"The Mind's Eye" concentrates on the importance of training the imagination, enriching the mind with all the best of humanity. "If only you'd build up your mind. You need to furnish it, floor to ceiling.
The story centers on two ladies from opposite sides of life: an elderly lady, Elva, who has lived a full life and a 17-year-old girl, Courtney. Both are in rehabilitation for physical therapy, the young one for being a paraplegic. Elva decides that the two of them, with the aid of their imagination and a travel book, travel throughout Italy, and Courtney complies, albeit begrudgingly. The elderly woman, exceptionally knowledgeable in the humanities, shares stories, poems, and art history with her companion, all in an attempt to supply and train her starved imagination. However, Courtney tries to sabotage most of the trip, full of bitterness and anger: she imagines an earthquake destroys the Pantheon, that a fire ruins an art museum, completely destroying Boticelli's works, etc. She is bent on destroying what is good and beautiful, envious and vindictive. Rather than appreciating and entering into the beauty, she longs to destroy and criticize.

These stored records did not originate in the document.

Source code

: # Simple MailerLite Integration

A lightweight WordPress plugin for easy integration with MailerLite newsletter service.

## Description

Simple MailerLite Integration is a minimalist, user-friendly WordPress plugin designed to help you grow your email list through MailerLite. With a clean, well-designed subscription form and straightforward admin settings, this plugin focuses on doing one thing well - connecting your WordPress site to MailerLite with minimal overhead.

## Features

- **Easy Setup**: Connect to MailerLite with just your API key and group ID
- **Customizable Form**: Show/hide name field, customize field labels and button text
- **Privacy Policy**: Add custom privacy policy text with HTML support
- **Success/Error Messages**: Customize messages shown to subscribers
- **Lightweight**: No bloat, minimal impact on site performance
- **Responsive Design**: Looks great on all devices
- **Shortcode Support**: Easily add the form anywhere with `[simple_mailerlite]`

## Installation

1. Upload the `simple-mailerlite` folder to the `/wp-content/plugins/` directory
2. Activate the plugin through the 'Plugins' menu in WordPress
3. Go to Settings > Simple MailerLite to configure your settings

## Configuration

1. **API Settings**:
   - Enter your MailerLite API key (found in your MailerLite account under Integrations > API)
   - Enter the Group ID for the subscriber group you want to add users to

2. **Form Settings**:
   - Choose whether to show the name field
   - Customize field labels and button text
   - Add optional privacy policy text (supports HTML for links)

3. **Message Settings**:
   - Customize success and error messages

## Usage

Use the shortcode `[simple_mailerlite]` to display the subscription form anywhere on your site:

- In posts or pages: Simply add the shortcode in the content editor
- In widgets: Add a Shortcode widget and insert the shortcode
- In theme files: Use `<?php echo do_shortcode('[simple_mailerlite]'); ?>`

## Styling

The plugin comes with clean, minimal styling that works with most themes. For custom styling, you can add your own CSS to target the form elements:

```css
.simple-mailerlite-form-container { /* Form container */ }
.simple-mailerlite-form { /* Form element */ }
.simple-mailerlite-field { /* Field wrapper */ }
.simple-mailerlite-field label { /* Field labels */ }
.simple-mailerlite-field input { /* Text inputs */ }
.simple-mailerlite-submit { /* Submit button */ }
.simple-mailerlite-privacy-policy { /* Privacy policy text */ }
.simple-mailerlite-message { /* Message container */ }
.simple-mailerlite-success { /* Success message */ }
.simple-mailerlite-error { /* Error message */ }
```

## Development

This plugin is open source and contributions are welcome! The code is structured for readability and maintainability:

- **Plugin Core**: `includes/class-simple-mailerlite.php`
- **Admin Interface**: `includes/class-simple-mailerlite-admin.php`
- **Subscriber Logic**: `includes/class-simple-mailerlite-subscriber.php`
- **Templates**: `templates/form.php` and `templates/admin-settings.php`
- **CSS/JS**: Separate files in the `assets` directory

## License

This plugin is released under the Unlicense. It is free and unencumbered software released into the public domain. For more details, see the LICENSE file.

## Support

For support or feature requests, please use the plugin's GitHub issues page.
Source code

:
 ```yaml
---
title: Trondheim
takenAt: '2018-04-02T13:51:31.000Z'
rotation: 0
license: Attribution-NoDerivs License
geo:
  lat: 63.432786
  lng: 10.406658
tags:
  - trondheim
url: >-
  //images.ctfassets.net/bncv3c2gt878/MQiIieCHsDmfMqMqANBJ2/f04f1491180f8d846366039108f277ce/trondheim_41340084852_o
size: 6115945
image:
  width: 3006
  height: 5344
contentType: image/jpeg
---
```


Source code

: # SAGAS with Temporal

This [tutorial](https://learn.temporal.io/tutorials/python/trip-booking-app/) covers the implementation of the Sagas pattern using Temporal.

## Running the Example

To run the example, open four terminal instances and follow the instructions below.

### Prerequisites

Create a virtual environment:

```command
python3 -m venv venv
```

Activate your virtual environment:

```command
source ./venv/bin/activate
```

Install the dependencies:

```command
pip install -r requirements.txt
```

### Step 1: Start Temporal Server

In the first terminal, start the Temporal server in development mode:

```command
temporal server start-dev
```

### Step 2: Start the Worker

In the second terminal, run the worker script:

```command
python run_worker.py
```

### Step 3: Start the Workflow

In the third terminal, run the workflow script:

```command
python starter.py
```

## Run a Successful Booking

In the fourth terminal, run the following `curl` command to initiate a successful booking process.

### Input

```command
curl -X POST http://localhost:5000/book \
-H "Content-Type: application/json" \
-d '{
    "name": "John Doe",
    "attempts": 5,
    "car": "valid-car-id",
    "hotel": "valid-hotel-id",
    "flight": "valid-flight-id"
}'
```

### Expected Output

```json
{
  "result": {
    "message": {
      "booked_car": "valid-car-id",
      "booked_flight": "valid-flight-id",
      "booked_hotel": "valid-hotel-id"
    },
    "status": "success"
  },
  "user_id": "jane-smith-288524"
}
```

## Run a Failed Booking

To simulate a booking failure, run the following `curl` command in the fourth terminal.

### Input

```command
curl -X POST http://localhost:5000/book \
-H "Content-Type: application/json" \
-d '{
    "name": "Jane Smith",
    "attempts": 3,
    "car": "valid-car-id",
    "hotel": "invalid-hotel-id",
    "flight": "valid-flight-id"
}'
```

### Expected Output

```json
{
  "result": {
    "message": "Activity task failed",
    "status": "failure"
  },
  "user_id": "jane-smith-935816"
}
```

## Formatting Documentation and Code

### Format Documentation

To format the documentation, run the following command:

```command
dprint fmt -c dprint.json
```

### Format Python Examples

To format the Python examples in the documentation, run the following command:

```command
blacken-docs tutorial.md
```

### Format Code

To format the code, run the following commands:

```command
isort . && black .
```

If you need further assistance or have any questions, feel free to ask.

I think Fleischman ended the story too soon--it's as if he were trying to go somewhere with Courtney, and then he rushes the story, showing that she's learned to love this imaginary traveling game and wants to share it with others. It is also concerning that Courtney takes the imagination too far: it's as if she reverts to living in an imaginary and false world, which can be exceptionally dangerous and unhealthy (think Williams' "Descent into Hell.") If she isn't careful, she will never go out and live her own life, encountering any travel, hardships, or real relationships, because she is too involved in her imaginary romance and borrowed life.